PELIGROS DE COMER EN EXCESO

Hoy está bien reconocido que comer en exceso y tener peso demás contribuyen a una mala salud. Este es uno de los pocos conceptos en que están de acuerdo todos los nutricionistas profesionales. La Sra. White escribió: "No debe haber gran variedad de manjares en una sola comida, pues esto fomenta el exceso en el comer y causa la indigestión". Ibid., pág. 230.

"La moderación en el comer se recompensa con vigor mental y moral". "En cada comida se debiera comer sólo dos o tres clases de alimentos sencillos y no comer más de lo estrictamente necesario para saciar el hambre". Ibid., págs. 237, 239.

Durante todo el período que abarcó la vida de la Sra.

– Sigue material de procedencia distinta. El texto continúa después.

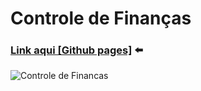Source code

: # Controle de Finanças
### <a href="https://matheuspedrosam.github.io/Projetos-JavaScript/09%20-%20Controle%20De%20Financas/index.html">Link aqui [Github pages]</a> ⬅️
![Controle de Financas](https://github.com/matheuspedrosam/Projetos-JavaScript/assets/99772255/86868e27-ac19-4908-8f98-25a1643342ee)
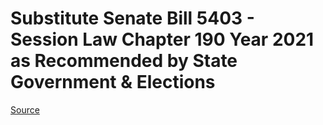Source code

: # Substitute Senate Bill 5403 - Session Law Chapter 190 Year 2021 as Recommended by State Government & Elections

[Source](http://lawfilesext.leg.wa.gov/biennium/2021-22/Xml/Bills/Session%20Laws/Senate/5403-S.SL.xml)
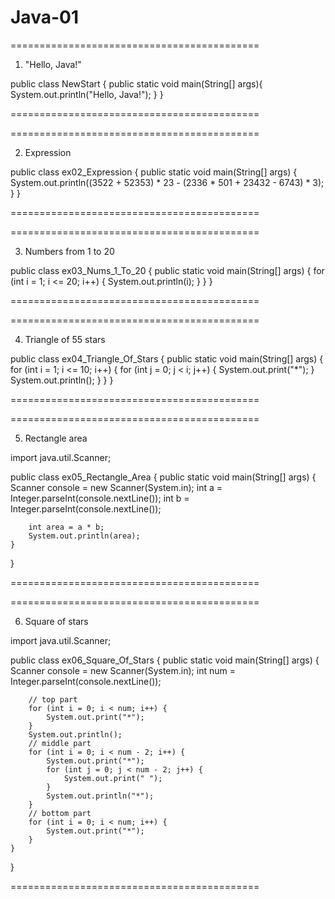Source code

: # Java-01


===========================================

01. "Hello, Java!"

public class NewStart {
    public static void main(String[] args){
        System.out.println("Hello, Java!");
    }
}

===========================================

===========================================

02. Expression

public class ex02_Expression {
    public static void main(String[] args) {
        System.out.println((3522 + 52353) * 23 - (2336 * 501 + 23432 - 6743) * 3);
    }
}

===========================================

===========================================

03. Numbers from 1 to 20

public class ex03_Nums_1_To_20 {
    public static void main(String[] args) {
        for (int i = 1; i <= 20; i++) {
            System.out.println(i);
        }
    }
}

===========================================

===========================================

04. Triangle of 55 stars

public class ex04_Triangle_Of_Stars {
    public static void main(String[] args) {
        for (int i = 1; i <= 10; i++) {
            for (int j = 0; j < i; j++) {
                System.out.print("*");
            }
            System.out.println();
        }
    }
}

===========================================

===========================================

05. Rectangle area

import java.util.Scanner;

public class ex05_Rectangle_Area {
    public static void main(String[] args) {
        Scanner console = new Scanner(System.in);
        int a = Integer.parseInt(console.nextLine());
        int b = Integer.parseInt(console.nextLine());

        int area = a * b;
        System.out.println(area);
    }
}

===========================================

===========================================

06. Square of stars

import java.util.Scanner;

public class ex06_Square_Of_Stars {
    public static void main(String[] args) {
        Scanner console = new Scanner(System.in);
        int num = Integer.parseInt(console.nextLine());

        // top part
        for (int i = 0; i < num; i++) {
            System.out.print("*");
        }
        System.out.println();
        // middle part
        for (int i = 0; i < num - 2; i++) {
            System.out.print("*");
            for (int j = 0; j < num - 2; j++) {
                System.out.print(" ");
            }
            System.out.println("*");
        }
        // bottom part
        for (int i = 0; i < num; i++) {
            System.out.print("*");
        }
    }
}

===========================================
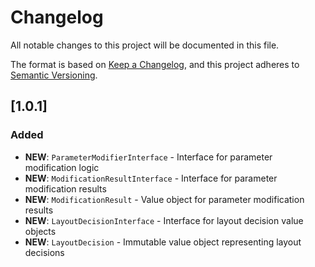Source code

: # Changelog

All notable changes to this project will be documented in this file.

The format is based on [Keep a Changelog](https://keepachangelog.com/en/1.0.0/),
and this project adheres to [Semantic Versioning](https://semver.org/spec/v2.0.0.html).

## [1.0.1]

### Added
- **NEW**: `ParameterModifierInterface` - Interface for parameter modification logic
- **NEW**: `ModificationResultInterface` - Interface for parameter modification results
- **NEW**: `ModificationResult` - Value object for parameter modification results
- **NEW**: `LayoutDecisionInterface` - Interface for layout decision value objects
- **NEW**: `LayoutDecision` - Immutable value object representing layout decisions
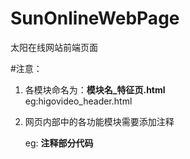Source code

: # SunOnlineWebPage
太阳在线网站前端页面

#注意：

1. 各模块命名为：**模块名_特征页.html**   
   eg:higovideo_header.html
2. 网页内部中的各功能模块需要添加注释

   eg: <!-- XXX部分开始 -->
          **注释部分代码**
       <!-- xxx部分结束 -->
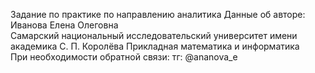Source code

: Задание по практике по направлению аналитика
Данные об авторе:    
Иванова Елена Олеговна   
Самарский национальный исследовательский университет имени академика С. П. Королёва
Прикладная математика и информатика   
При необходимости обратной связи: тг: @ananova_e 
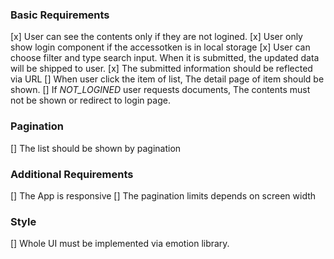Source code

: ### Basic Requirements
[x] User can see the contents only if they are not logined.
  [x] User only show login component if the accessotken is in local storage
[x] User can choose filter and type search input. When it is submitted, the updated data will be shipped to user.
  [x] The submitted information should be reflected via URL
[] When user click the item of list, The detail page of item should be shown.
  [] If *NOT_LOGINED* user requests documents, The contents must not be shown or redirect to login page.

### Pagination
[] The list should be shown by pagination

### Additional Requirements
[] The App is responsive
  [] The pagination limits depends on screen width

### Style
[] Whole UI must be implemented via emotion library.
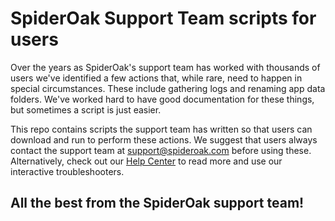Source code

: # SpiderOak Support Team scripts for users

Over the years as SpiderOak's support team has worked with thousands of users we've identified a few actions that, while rare, need to happen in special circumstances. These include gathering logs and renaming app data folders. We've worked hard to have good documentation for these things, but sometimes a script is just easier.

This repo contains scripts the support team has written so that users can download and run to perform these actions. We suggest that users always contact the support team at support@spideroak.com before using these. Alternatively, check out our [Help Center](https://spideroak.support/hc/en-us) to read more and use our interactive troubleshooters.

## All the best from the SpiderOak support team!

White era costumbre comer comidas muy elaboradas en el día de reposo semanal. Ella escribió: "No debemos proveer para el sábado una cantidad de alimento más abundante ni variada que para los demás días. Por el contrario, el alimento debe ser más sencillo, y debe comerse menos para que la mente se encuentre despejada y vigorosa para atender las cosas espirituales". Ibid., pág. 237. Hoy, toda persona que razona estará de acuerdo con esto, aunque muchos fallan en practicarlo.

En nuestros días mucha gente está disminuyendo el uso de la sal con el fin de bajar su presión arterial o con la esperanza de prevenir la hipertensión arterial. Se hace esfuerzos para mantener bajo el consumo de sodio, usando productos horneados hechos con levadura en lugar de polvo de hornear. La Sra. White escribió: "El uso de polvos de hornear en la elaboración de pan es nocivo e inútil". Ibid., pág. 231.

Se enseña, actualmente, arte culinario en todas partes de nuestro país. La Sra. White escribió: "La ciencia culinaria no es una ciencia despreciable, sino una de aprender... Preparar manjares apetitosos, al para que sencillos y nutritivos, requiere habilidad. Ibid., pág. 233.

Las comidas consistentes de varios platos distintos casi han desaparecido de los hogares americanos, debido probablemente a la falta de servidumbre más bien que a la comprensión de la filosofía de la Sra. White de que toda la comida debiera estar en la mesa desde un principio en lugar de ponerla por platos, para que el comensal elija de lo que está disponible así pueda medirse para no comer en exceso. (Vea el Ministerio de Curación, pág. 236).